The Winnipeg Amateur Hockey League debated whether or not players from the Strathconas were in a lower level of hockey and eligible to be a reserve player. Trustees for the Allan Cup also struggled to determine player eligibility since there was no authoritative national body to classify leagues by the level of play. When Allan Cup trustee William Northey ruled that Dick Irvin of the Strathconas was ineligible to compete, the Monarchs refused to defend the Allan Cup. Marples considered the Strathconas to be a reserve team for the Monarchs and that the decision was unfair to his team. After three days of negotiating, the Monarchs agreed to play without Irvin in a one-game Allan Cup challenge versus the Kenora Thistles, instead of the customary two-game series decided on total goals scored. The Monarchs won by a 6–2 score versus the Kenora Thistles.

==Second challenge==
The Winnipeg Monarchs received a challenge from the Regina Victorias, Saskatchewan champions. Played in Winnipeg, Manitoba.

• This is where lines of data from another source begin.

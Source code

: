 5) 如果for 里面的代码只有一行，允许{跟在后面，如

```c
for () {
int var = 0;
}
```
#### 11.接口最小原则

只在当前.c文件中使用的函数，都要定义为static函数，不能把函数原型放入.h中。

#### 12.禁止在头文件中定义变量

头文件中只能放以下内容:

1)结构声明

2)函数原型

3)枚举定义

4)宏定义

Player eligibility was again questioned. The Monarchs sought a ruling about a player from the Victorias, who was reported to have played one game for a team in Melville, Saskatchewan, and possibly with other senior teams. Robinson investigated and sent his findings to Northey. Cup trustees ruled the player eligible, since the other league in which he played was not known to be senior level.

- Winnipeg Monarchs (Allan Cup holder)
- Regina Victorias (Challenger)

===Results===
Regina Victorias 5 - Winnipeg Monarchs 4

Regina Victorias capture the Allan Cup.

==Third challenge==
Regina Victorias received a challenge from Grand-Mère, Quebec champions. Played in Regina, Saskatchewan.

- Regina Victorias (Allan Cup holder)
- Grand-Mère (Challenger)

===Results===
Regina Victorias 6 - Grand-Mere 4
Regina Victorias 4 - Grand-Mere 1

Regina Victorias carries the Allan Cup, winning the series 10-goals-to-5. With no more challengers accepted in time to play, the Victorias win the 1914 Allan Cup.